お寺を訪れる人は、住職の「月々の言葉」に励まされています。ご覧になった方の、心の支えになれば幸いです。

今月の言葉

【日本語の仏教⑦】vol.91

霊場とは?

霊場とは、「神仏の霊験あらたかな場所」という意味であって、要するに「神聖な場所」の謂いであり、必ずしも、その文字通りの「霊の場所」という、今時の言葉で心霊スポットといった不気味さを感じさせる場所を意味するのではないと思われるかもしれない。

かつて柳田國男翁がとなえた「山中他界観」は、古くからの日本人の死後の考え方を示したものだった。
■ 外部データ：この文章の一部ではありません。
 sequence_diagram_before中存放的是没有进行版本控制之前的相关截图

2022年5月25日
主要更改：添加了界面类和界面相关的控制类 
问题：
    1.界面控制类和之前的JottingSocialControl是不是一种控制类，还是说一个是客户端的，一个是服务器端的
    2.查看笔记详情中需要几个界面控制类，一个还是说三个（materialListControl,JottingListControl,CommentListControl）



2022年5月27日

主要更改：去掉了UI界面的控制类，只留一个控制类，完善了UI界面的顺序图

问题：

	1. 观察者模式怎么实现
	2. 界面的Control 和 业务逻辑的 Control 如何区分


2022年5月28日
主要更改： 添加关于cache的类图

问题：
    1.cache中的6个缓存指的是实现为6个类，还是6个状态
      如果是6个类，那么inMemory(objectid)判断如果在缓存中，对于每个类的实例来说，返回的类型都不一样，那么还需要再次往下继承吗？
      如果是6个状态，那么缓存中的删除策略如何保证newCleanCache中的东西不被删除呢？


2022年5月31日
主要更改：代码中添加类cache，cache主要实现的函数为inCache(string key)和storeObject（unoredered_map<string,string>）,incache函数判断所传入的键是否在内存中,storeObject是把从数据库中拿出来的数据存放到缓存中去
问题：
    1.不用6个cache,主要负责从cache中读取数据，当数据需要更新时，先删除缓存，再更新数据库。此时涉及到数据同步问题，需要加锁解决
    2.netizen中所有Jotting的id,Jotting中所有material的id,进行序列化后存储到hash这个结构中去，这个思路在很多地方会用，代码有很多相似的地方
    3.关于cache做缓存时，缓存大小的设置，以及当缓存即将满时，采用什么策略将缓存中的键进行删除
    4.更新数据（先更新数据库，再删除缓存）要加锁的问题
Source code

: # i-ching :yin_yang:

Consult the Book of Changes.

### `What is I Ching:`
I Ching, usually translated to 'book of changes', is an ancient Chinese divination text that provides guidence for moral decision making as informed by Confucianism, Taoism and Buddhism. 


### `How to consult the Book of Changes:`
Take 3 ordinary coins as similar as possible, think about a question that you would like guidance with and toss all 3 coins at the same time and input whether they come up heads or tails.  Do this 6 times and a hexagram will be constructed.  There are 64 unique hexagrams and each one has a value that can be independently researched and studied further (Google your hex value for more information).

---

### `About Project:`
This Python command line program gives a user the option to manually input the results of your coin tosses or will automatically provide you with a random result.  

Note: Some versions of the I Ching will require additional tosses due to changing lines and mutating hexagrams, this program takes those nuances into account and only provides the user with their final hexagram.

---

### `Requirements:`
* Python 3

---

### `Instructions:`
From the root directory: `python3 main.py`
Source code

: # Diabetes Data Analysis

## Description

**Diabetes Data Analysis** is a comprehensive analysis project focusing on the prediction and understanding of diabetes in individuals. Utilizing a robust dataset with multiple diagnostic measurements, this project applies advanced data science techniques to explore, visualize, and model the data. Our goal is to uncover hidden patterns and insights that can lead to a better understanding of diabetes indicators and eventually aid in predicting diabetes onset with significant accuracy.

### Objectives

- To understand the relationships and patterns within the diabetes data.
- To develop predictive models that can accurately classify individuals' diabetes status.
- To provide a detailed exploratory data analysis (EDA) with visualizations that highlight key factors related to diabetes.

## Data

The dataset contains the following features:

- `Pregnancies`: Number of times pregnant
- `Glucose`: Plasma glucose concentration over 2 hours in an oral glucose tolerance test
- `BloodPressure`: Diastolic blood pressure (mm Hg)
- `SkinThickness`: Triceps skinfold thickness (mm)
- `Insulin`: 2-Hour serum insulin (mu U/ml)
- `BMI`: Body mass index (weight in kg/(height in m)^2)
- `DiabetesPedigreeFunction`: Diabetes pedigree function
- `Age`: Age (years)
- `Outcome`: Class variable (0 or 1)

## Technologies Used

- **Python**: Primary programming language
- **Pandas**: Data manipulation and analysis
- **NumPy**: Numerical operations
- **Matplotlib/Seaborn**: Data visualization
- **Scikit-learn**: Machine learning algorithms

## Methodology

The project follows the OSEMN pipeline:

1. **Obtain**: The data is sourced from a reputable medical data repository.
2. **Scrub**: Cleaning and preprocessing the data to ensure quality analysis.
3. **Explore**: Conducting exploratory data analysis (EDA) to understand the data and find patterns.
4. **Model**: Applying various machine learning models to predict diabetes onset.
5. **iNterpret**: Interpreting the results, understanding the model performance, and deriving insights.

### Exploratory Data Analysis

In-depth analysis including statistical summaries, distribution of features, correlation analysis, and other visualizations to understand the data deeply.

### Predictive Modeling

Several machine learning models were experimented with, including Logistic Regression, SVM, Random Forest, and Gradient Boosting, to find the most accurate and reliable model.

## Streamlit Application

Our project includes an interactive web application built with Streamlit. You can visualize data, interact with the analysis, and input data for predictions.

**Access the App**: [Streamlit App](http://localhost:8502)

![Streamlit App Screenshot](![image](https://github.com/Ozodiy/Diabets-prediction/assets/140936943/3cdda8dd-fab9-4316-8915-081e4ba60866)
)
人は死ねばどうなるか。山へいくのである。山という大自然の懐に包まれて眠るのである。だからこそ、日本人にとって、山とは、ただ単に「平地より高く隆起したところ」ではなく、「神のいますところ」だった。

『広辞苑』(第七版)は「よみ」について、次のような興味深い説明をしている。

よみ【黄泉】

(ヤミ(闇)の転か。ヤマ(山)の転ともいう)死後、魂が行くという所。死者が棲むと信じられた国。よみのくに。よみじ。こうせん。冥土。九泉。万葉集(9)「ししくしろ―に待たむと」

どうやら日本語の「ヤマ(山)」と「ヤミ(闇)」と「ヨミ(黄泉)」はつながっていると考えてよさそうだ。

古墳は、人工的に造りあげた「山」であった。一昔前までの墳墓(一般の墓や陵墓を含む)は土饅頭のかたちをしているが、それは「山」なのである。推古朝の時代に、仏法興隆の詔が出され、寺院の建立が奨励された。軌を一にして、それまでの前方後円墳と呼ばれる大規模な古墳の造営が終息し、代わって寺院が建立されるようになった。それはおよそ百年かけて奈良盆地から徐々に全国に広まっていった。

その寺院は、日本語で「てら」と呼ばれ、また「やま(山)」とも称し、山号がつけられるようになった、ということなのである。

日本仏教は、江戸時代になって檀家制度(=寺檀制度、寺請制度)が整ってから死者を弔うことを重視し、いわゆる葬式仏教と揶揄されるようなかたちになったと一般に思われている(=誤解されている)が、日本仏教は最初から、古墳の宗教を継承するものとして生まれたのである。

その、ほとんど唯一最大の役割は、「鎮魂」であった。

それゆえに、日本仏教の寺院は、「霊場」と呼ばれるのである。

意外に思われるかもしれないが、仏教の故国インドをはじめ、仏教が伝播したいかなる国や地域でも、寺院は「霊場」ではないのである。